Member of the Eastern Cape Provincial Legislature
- Incumbent
- Assumed office 22 May 2019

Personal details
- Citizenship: South Africa
- Party: African National Congress

= Mziwonke Ndabeni =

South African politician

Mziwonke Ndabeni is a South African politician who has represented the African National Congress (ANC) in the Eastern Cape Provincial Legislature since 2019. He is a former Provincial Secretary of the ANC Youth League (ANCYL) in the Eastern Cape.

== Political career ==
In August 2010, Ndabeni was elected Provincial Secretary of the ANCYL in the Eastern Cape. Immediately after his election, and still more than two years ahead of the ANC's 53rd National Conference, he endorsed former ANCYL President Fikile Mbalula's candidacy for the position of ANC Secretary-General, then held by Gwede Mantashe. In the 2014 general election, Ndabeni stood for election to the national Parliament, but he was ranked 171st on the ANC's national party list and was not elected to a seat.

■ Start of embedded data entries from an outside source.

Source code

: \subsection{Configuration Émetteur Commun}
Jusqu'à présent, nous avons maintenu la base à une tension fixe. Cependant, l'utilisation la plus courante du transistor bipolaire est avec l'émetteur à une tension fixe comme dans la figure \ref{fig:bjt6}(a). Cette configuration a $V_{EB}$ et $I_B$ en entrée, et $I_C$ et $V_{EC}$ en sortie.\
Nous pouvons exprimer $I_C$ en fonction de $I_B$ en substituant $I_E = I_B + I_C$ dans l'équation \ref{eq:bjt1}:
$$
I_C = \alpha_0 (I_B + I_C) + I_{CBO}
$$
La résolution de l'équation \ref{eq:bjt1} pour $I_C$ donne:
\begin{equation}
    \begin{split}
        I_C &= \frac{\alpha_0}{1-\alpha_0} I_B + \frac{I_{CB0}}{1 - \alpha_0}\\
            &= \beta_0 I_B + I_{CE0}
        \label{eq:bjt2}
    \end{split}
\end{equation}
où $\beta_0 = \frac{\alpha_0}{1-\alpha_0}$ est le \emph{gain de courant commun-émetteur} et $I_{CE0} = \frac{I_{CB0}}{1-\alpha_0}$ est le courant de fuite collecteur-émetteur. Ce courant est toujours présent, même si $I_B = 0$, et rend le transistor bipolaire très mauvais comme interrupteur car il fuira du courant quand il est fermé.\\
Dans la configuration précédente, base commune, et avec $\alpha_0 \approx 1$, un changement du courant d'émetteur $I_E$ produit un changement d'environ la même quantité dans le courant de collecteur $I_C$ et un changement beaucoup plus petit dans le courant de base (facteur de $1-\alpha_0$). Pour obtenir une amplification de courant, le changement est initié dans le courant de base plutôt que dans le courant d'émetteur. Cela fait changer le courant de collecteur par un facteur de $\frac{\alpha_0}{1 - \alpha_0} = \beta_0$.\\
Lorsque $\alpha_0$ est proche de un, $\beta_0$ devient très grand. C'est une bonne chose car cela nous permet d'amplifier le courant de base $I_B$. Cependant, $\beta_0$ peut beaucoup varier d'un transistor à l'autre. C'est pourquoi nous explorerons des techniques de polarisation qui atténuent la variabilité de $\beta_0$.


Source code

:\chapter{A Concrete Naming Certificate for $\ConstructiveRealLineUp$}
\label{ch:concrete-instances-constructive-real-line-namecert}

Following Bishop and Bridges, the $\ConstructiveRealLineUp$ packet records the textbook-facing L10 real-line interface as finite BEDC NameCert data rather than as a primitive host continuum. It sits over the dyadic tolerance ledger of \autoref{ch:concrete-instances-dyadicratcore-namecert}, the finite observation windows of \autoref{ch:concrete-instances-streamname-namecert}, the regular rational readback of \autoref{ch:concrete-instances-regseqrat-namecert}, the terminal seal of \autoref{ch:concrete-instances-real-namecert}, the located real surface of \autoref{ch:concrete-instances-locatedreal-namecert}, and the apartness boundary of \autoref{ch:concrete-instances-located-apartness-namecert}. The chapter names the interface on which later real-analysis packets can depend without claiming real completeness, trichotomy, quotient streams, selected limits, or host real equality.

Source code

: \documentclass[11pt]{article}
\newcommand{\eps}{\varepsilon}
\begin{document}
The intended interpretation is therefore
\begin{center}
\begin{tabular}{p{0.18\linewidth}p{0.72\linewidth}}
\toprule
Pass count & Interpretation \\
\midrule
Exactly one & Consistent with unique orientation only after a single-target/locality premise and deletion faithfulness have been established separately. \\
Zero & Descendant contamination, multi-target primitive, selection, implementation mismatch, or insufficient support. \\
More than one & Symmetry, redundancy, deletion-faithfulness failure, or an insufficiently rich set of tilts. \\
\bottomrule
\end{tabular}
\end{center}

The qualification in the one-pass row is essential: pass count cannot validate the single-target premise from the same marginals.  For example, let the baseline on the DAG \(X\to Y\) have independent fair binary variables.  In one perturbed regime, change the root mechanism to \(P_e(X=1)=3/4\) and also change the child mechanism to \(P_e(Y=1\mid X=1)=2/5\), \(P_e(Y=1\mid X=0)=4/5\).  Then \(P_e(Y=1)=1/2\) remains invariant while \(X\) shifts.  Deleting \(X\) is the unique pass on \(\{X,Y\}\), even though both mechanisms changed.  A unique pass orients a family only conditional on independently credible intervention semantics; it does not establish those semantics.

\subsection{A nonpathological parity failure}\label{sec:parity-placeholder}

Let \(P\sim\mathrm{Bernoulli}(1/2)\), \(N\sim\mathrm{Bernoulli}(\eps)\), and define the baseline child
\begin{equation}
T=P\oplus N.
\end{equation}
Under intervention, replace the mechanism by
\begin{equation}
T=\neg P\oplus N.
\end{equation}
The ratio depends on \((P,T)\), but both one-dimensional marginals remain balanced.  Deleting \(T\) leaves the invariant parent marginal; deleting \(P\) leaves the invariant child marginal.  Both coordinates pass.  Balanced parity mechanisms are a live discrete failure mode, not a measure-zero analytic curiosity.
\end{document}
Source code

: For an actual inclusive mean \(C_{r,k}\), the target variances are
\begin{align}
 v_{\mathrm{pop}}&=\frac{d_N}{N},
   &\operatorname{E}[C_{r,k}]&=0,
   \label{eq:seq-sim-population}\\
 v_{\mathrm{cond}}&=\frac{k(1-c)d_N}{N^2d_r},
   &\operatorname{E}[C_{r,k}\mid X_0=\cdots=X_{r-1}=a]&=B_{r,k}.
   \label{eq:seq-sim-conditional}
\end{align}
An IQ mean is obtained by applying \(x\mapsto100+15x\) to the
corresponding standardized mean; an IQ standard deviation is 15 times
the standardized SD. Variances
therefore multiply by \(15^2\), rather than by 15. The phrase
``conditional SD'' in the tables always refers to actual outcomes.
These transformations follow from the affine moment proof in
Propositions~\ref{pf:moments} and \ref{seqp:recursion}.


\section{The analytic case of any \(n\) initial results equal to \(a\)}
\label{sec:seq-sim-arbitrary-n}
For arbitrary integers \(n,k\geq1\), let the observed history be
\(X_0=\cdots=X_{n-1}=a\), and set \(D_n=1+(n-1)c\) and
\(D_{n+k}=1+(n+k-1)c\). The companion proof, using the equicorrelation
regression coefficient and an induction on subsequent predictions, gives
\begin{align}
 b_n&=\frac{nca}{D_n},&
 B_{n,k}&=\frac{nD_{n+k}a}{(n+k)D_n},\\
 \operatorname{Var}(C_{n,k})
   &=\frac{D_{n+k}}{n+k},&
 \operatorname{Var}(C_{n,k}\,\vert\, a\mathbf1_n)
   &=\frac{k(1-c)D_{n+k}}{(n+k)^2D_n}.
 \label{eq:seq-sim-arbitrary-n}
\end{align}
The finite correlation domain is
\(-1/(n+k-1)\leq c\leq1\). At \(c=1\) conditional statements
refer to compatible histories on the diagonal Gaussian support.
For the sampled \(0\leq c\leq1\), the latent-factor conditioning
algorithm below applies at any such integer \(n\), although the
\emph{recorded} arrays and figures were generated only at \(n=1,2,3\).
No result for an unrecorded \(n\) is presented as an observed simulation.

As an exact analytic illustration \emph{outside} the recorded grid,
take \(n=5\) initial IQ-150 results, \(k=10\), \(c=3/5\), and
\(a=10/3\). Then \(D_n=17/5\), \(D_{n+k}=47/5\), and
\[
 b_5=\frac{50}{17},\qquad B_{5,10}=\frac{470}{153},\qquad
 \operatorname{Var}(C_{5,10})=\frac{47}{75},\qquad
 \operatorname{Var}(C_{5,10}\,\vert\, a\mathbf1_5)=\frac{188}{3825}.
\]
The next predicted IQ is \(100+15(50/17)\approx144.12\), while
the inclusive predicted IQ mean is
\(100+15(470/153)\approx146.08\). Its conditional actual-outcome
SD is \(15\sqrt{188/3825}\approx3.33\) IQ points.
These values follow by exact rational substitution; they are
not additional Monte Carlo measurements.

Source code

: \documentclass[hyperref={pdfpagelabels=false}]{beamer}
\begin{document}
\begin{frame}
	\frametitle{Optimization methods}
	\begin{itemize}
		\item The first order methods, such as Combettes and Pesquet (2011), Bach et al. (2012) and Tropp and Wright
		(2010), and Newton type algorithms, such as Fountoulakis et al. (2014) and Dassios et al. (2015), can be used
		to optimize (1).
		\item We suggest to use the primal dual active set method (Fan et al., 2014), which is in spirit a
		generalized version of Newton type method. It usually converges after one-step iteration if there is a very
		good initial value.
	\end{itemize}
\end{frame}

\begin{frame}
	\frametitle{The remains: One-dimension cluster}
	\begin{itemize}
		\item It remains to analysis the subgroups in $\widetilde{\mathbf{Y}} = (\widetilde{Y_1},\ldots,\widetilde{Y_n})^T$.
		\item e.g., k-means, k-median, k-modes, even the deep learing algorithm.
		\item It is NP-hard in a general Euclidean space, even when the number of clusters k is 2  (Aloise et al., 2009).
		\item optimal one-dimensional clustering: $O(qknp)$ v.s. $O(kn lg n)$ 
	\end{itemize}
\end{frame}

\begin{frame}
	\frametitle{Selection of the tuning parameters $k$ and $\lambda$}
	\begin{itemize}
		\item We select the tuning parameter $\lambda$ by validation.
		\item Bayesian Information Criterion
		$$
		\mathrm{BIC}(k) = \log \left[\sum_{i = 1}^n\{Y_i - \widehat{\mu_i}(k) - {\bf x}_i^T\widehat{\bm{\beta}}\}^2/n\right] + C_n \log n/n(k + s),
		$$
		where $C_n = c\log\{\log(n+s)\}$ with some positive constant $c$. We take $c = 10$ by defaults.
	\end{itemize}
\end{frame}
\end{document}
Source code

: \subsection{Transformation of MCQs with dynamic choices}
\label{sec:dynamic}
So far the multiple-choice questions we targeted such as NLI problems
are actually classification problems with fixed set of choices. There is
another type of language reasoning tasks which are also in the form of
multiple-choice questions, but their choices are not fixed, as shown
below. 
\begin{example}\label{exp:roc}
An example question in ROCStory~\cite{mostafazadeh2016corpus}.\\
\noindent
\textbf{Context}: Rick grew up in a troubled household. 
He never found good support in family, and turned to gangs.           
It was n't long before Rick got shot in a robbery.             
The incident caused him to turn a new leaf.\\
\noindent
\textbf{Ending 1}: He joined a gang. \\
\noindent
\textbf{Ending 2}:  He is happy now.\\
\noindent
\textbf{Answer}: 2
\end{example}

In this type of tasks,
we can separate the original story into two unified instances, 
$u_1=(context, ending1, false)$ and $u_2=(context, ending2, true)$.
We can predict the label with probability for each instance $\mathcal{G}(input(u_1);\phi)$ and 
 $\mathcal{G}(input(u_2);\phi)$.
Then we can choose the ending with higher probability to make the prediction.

However, when the ANCYL's provincial leadership was disbanded and replaced by an interim task team, Ndabeni was appointed to head the task team. He resigned from that position in November 2017, saying that internal party politics had placed him in "a compromised position": ahead of the ANC's 54th National Conference, the mainstream ANC in the province supported the presidential candidacy of Deputy President Cyril Ramaphosa while the ANCYL task team had endorsed Nkosazana Dlamini-Zuma, and Ndabeni said that he wanted to "give the Youth League space to articulate their position on issues without hindrance".

In the next general election in 2019, he was ranked ninth on the ANC's provincial party list and was elected to a seat in the Eastern Cape Provincial Legislature. In addition, the ANC appointed him as the party's head of elections in the province ahead of the 2021 local elections. In March 2022, the ANC National Executive Committee appointed him to the 31-member interim task team that temporarily replaced the Eastern Cape ANC's Provincial Executive Committee after the latter exceeded its term and was disbanded.

In September 2022, Ndabeni was found guilty of defamation in a case brought by Sitembiso Sicengu, a local councillor in the Eastern Cape.